Google Groups no longer supports new Usenet posts or subscriptions. Historical content remains viewable.
Dismiss

Post-mortem of 0.25.0 release

3 views
Skip to first unread message

Andreas Tolfsen

unread,
Sep 10, 2019, 2:18:33 PM9/10/19
to tools-marionette, Johan Lorenzo, Nathan Froyd
Hi all,

Quite a few things have changed since the last geckodriver release
back in January, and I want to spend a few moments looking into
some of the challenges I faced making today’s 0.25.0 release.

Crate dependencies by relative path cause problems when they are
attempted published, as crates.io needs a specific semver range.
For each release we make this necessitates local changes to Cargo.toml
coupled with "cargo publish --allow-dirty", and this is bad for a
number of really good reasons. I intend to fix this and I’ve gone
into more detail on the bug:

https://bugzilla.mozilla.org/show_bug.cgi?id=1579902#c0

0.25.0 was also released entirely without Travis. Earlier today
we decided to disable all Travis hooks on GitHub, and I’m working
on removing any leftover configuration:

https://bugzilla.mozilla.org/show_bug.cgi?id=1580265

The primary motivation for using binaries built on TaskCluster has
been code signing. With 0.25.0 we are shipping builds signed with
the same key as Firefox on Windows and macOS. We should in the
future set up a process that also publishes the ASC (PGP) key so
downloads can be verified against Mozilla’s public chain of trust.

Releases on GitHub cannot be drafted without creating a new git
tag. To circumvent this I created v0.25.0 which points to the exact
same thing as v0.24.0. We should revisit the discussion to wean
us off GitHub before the 1.0 release.

The Linux builds produced on the TaskCluster signing jobs appear
to be debug builds (>60M in size) which make them unsuited for
publication:

https://treeherder.mozilla.org/#/jobs?repo=mozilla-central&searchStr=geckodriver&group_state=expanded

I don’t know if we have a bug that tracks this?

For 0.25.0 I built the Linux binaries locally and stripped the debug
symbols manually. The 32-bit Linux build using cross-compilation
worked without a hitch:

% cargo build --target=i686-unknown-linux-musl --release

I have a concern we should follow up on that the Linux binaries are
not built using static linking and libmusl on TaskCluster. I didn’t
yet file a bug for this because I’m time-constrained, and before
we do so we should confirm with the build team if it actually matters
that we ship statically linked binaries.

Following the elimination of the libbzip2 dependency, I can’t see
anything of particular concern in a dynamically linked build:

% ldd ldd obj-x86_64-pc-linux-gnu/dist/bin/geckodriver
linux-vdso.so.1 (0x00007ffea78e0000)
libpthread.so.0 => /lib/x86_64-linux-gnu/libpthread.so.0 (0x00007f5e351af000)
libdl.so.2 => /lib/x86_64-linux-gnu/libdl.so.2 (0x00007f5e351aa000)
librt.so.1 => /lib/x86_64-linux-gnu/librt.so.1 (0x00007f5e351a0000)
libgcc_s.so.1 => /lib/x86_64-linux-gnu/libgcc_s.so.1 (0x00007f5e35186000)
libc.so.6 => /lib/x86_64-linux-gnu/libc.so.6 (0x00007f5e34fc5000)
/lib64/ld-linux-x86-64.so.2 (0x00007f5e35965000)
libm.so.6 => /lib/x86_64-linux-gnu/libm.so.6 (0x00007f5e34e42000)

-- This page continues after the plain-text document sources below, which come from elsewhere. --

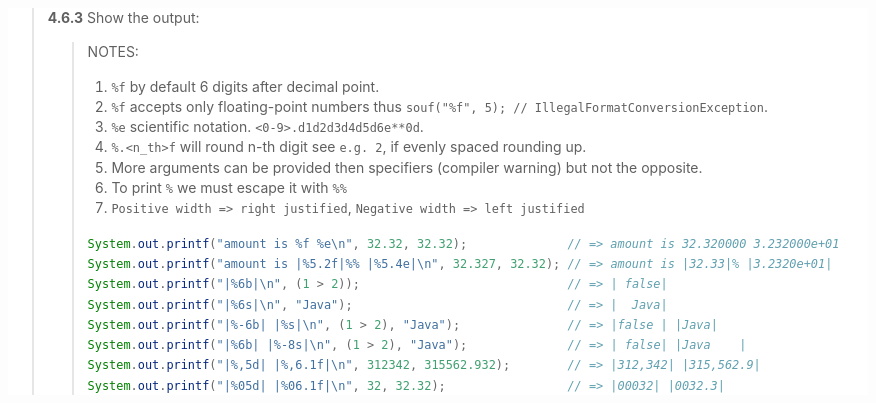 > **4.6.3**
> Show the output:
>
> > NOTES:
> >
> > 1. `%f` by default 6 digits after decimal point.
> > 2. `%f` accepts only floating-point numbers thus `souf("%f", 5); // IllegalFormatConversionException`.
> > 3. `%e` scientific notation. `<0-9>.d1d2d3d4d5d6e**0d`.
> > 4. `%.<n_th>f` will round n-th digit see `e.g. 2`, if evenly spaced rounding up.
> > 5. More arguments can be provided then specifiers (compiler warning) but not the opposite.
> > 6. To print `%` we must escape it with `%%`
> > 7. `Positive width => right justified`, `Negative width => left justified`
> >
> > ```java
> > System.out.printf("amount is %f %e\n", 32.32, 32.32);              // => amount is 32.320000 3.232000e+01
> > System.out.printf("amount is |%5.2f|%% |%5.4e|\n", 32.327, 32.32); // => amount is |32.33|% |3.2320e+01|
> > System.out.printf("|%6b|\n", (1 > 2));                             // => | false|
> > System.out.printf("|%6s|\n", "Java");                              // => |  Java|
> > System.out.printf("|%-6b| |%s|\n", (1 > 2), "Java");               // => |false | |Java|
> > System.out.printf("|%6b| |%-8s|\n", (1 > 2), "Java");              // => | false| |Java    |
> > System.out.printf("|%,5d| |%,6.1f|\n", 312342, 315562.932);        // => |312,342| |315,562.9|
> > System.out.printf("|%05d| |%06.1f|\n", 32, 32.32);                 // => |00032| |0032.3|
> > ```
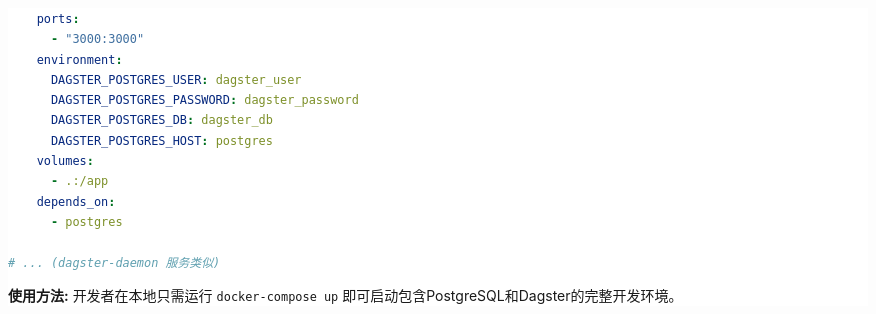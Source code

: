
 ```yaml
    ports:
      - "3000:3000"
    environment:
      DAGSTER_POSTGRES_USER: dagster_user
      DAGSTER_POSTGRES_PASSWORD: dagster_password
      DAGSTER_POSTGRES_DB: dagster_db
      DAGSTER_POSTGRES_HOST: postgres
    volumes:
      - .:/app
    depends_on:
      - postgres

# ... (dagster-daemon 服务类似)
```
**使用方法:** 开发者在本地只需运行 `docker-compose up` 即可启动包含PostgreSQL和Dagster的完整开发环境。
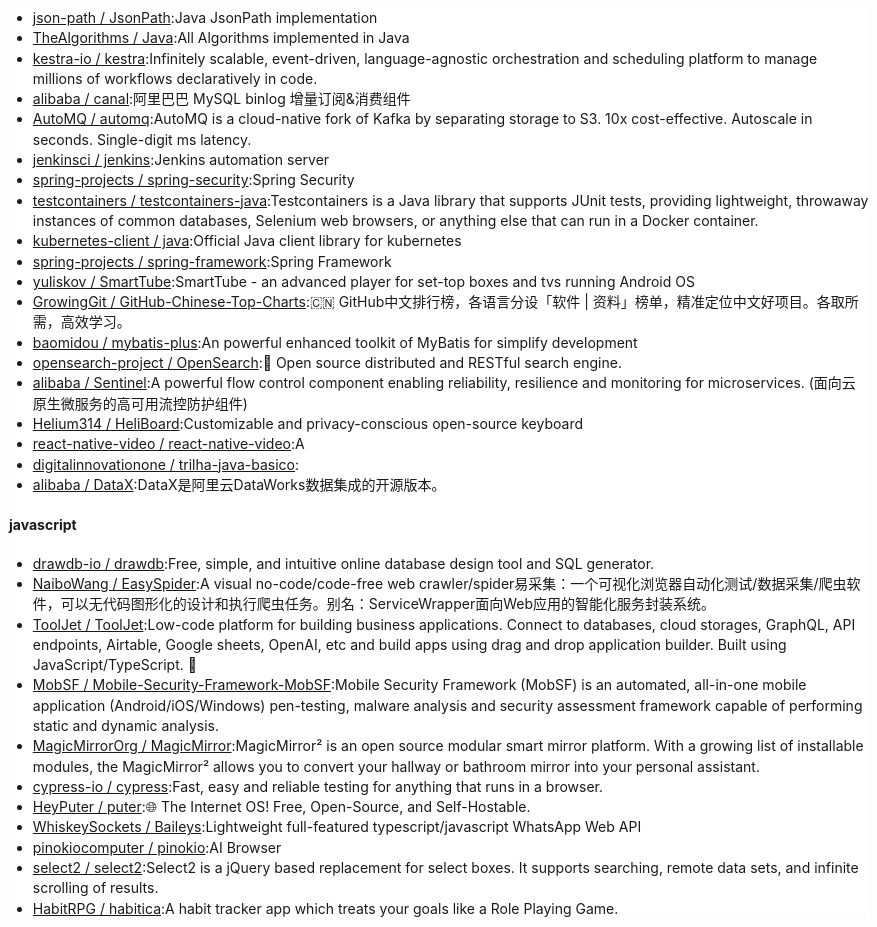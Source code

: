 * [json-path / JsonPath](https://github.com/json-path/JsonPath):Java JsonPath implementation
* [TheAlgorithms / Java](https://github.com/TheAlgorithms/Java):All Algorithms implemented in Java
* [kestra-io / kestra](https://github.com/kestra-io/kestra):Infinitely scalable, event-driven, language-agnostic orchestration and scheduling platform to manage millions of workflows declaratively in code.
* [alibaba / canal](https://github.com/alibaba/canal):阿里巴巴 MySQL binlog 增量订阅&消费组件
* [AutoMQ / automq](https://github.com/AutoMQ/automq):AutoMQ is a cloud-native fork of Kafka by separating storage to S3. 10x cost-effective. Autoscale in seconds. Single-digit ms latency.
* [jenkinsci / jenkins](https://github.com/jenkinsci/jenkins):Jenkins automation server
* [spring-projects / spring-security](https://github.com/spring-projects/spring-security):Spring Security
* [testcontainers / testcontainers-java](https://github.com/testcontainers/testcontainers-java):Testcontainers is a Java library that supports JUnit tests, providing lightweight, throwaway instances of common databases, Selenium web browsers, or anything else that can run in a Docker container.
* [kubernetes-client / java](https://github.com/kubernetes-client/java):Official Java client library for kubernetes
* [spring-projects / spring-framework](https://github.com/spring-projects/spring-framework):Spring Framework
* [yuliskov / SmartTube](https://github.com/yuliskov/SmartTube):SmartTube - an advanced player for set-top boxes and tvs running Android OS
* [GrowingGit / GitHub-Chinese-Top-Charts](https://github.com/GrowingGit/GitHub-Chinese-Top-Charts):🇨🇳 GitHub中文排行榜，各语言分设「软件 | 资料」榜单，精准定位中文好项目。各取所需，高效学习。
* [baomidou / mybatis-plus](https://github.com/baomidou/mybatis-plus):An powerful enhanced toolkit of MyBatis for simplify development
* [opensearch-project / OpenSearch](https://github.com/opensearch-project/OpenSearch):🔎 Open source distributed and RESTful search engine.
* [alibaba / Sentinel](https://github.com/alibaba/Sentinel):A powerful flow control component enabling reliability, resilience and monitoring for microservices. (面向云原生微服务的高可用流控防护组件)
* [Helium314 / HeliBoard](https://github.com/Helium314/HeliBoard):Customizable and privacy-conscious open-source keyboard
* [react-native-video / react-native-video](https://github.com/react-native-video/react-native-video):A <Video /> component for react-native
* [digitalinnovationone / trilha-java-basico](https://github.com/digitalinnovationone/trilha-java-basico):
* [alibaba / DataX](https://github.com/alibaba/DataX):DataX是阿里云DataWorks数据集成的开源版本。

#### javascript
* [drawdb-io / drawdb](https://github.com/drawdb-io/drawdb):Free, simple, and intuitive online database design tool and SQL generator.
* [NaiboWang / EasySpider](https://github.com/NaiboWang/EasySpider):A visual no-code/code-free web crawler/spider易采集：一个可视化浏览器自动化测试/数据采集/爬虫软件，可以无代码图形化的设计和执行爬虫任务。别名：ServiceWrapper面向Web应用的智能化服务封装系统。
* [ToolJet / ToolJet](https://github.com/ToolJet/ToolJet):Low-code platform for building business applications. Connect to databases, cloud storages, GraphQL, API endpoints, Airtable, Google sheets, OpenAI, etc and build apps using drag and drop application builder. Built using JavaScript/TypeScript. 🚀
* [MobSF / Mobile-Security-Framework-MobSF](https://github.com/MobSF/Mobile-Security-Framework-MobSF):Mobile Security Framework (MobSF) is an automated, all-in-one mobile application (Android/iOS/Windows) pen-testing, malware analysis and security assessment framework capable of performing static and dynamic analysis.
* [MagicMirrorOrg / MagicMirror](https://github.com/MagicMirrorOrg/MagicMirror):MagicMirror² is an open source modular smart mirror platform. With a growing list of installable modules, the MagicMirror² allows you to convert your hallway or bathroom mirror into your personal assistant.
* [cypress-io / cypress](https://github.com/cypress-io/cypress):Fast, easy and reliable testing for anything that runs in a browser.
* [HeyPuter / puter](https://github.com/HeyPuter/puter):🌐 The Internet OS! Free, Open-Source, and Self-Hostable.
* [WhiskeySockets / Baileys](https://github.com/WhiskeySockets/Baileys):Lightweight full-featured typescript/javascript WhatsApp Web API
* [pinokiocomputer / pinokio](https://github.com/pinokiocomputer/pinokio):AI Browser
* [select2 / select2](https://github.com/select2/select2):Select2 is a jQuery based replacement for select boxes. It supports searching, remote data sets, and infinite scrolling of results.
* [HabitRPG / habitica](https://github.com/HabitRPG/habitica):A habit tracker app which treats your goals like a Role Playing Game.
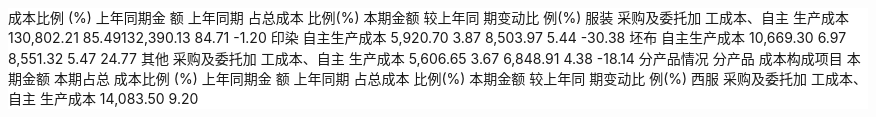 成本比例
(%)
上年同期金
额
上年同期
占总成本
比例(%)
本期金额
较上年同
期变动比
例(%)
服装
采购及委托加
工成本、自主
生产成本
130,802.21
85.49132,390.13
84.71
-1.20
印染
自主生产成本
5,920.70
3.87
8,503.97
5.44
-30.38
坯布
自主生产成本
10,669.30
6.97
8,551.32
5.47
24.77
其他
采购及委托加
工成本、自主
生产成本
5,606.65
3.67
6,848.91
4.38
-18.14
分产品情况
分产品
成本构成项目
本期金额
本期占总
成本比例
(%)
上年同期金
额
上年同期
占总成本
比例(%)
本期金额
较上年同
期变动比
例(%)
西服
采购及委托加
工成本、自主
生产成本
14,083.50
9.20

In the past the commit containing the geckodriver version bump has
been deemed the canonical commit from where we have tagged and made
the release. This is no longer the case when we have twice-daily
signing tasks on TaskCluster.

We sign release twice daily for Nightly, and for 0.25.0 I picked
up the first subsequent signing job following the version bump. I
feel there is an argument to be made that releasing geckodriver
should be more flexible than having to wait for the twice-daily
Nightly.

This also has some unforeseen consequences. As whimboo pointed out
to me yesterday, I had in the interim between the version bump and
the next signing rebased and landed a stale patch from a contributor:

https://bugzilla.mozilla.org/show_bug.cgi?id=1529296

This caused an additional change to be included in 0.25.0. In this
particular case there was no cause for concern as the change was
not user-facing, but it’s not hard to imagine a case where an
experimental change intended for the next release lands between the
version bump and the next signing.

The solution I see to this problem is to either sign _every_
geckodriver build, which means we could return to the version bump
being the canonical release commit. But I don’t know how easy or
what impact it would have to sign every build for every push to
central. Alternatively we could have a “special” file that, when
touched, causes a TaskCluster signing job to be triggered. I feel
the input from jlorenzo and RelEng is needed.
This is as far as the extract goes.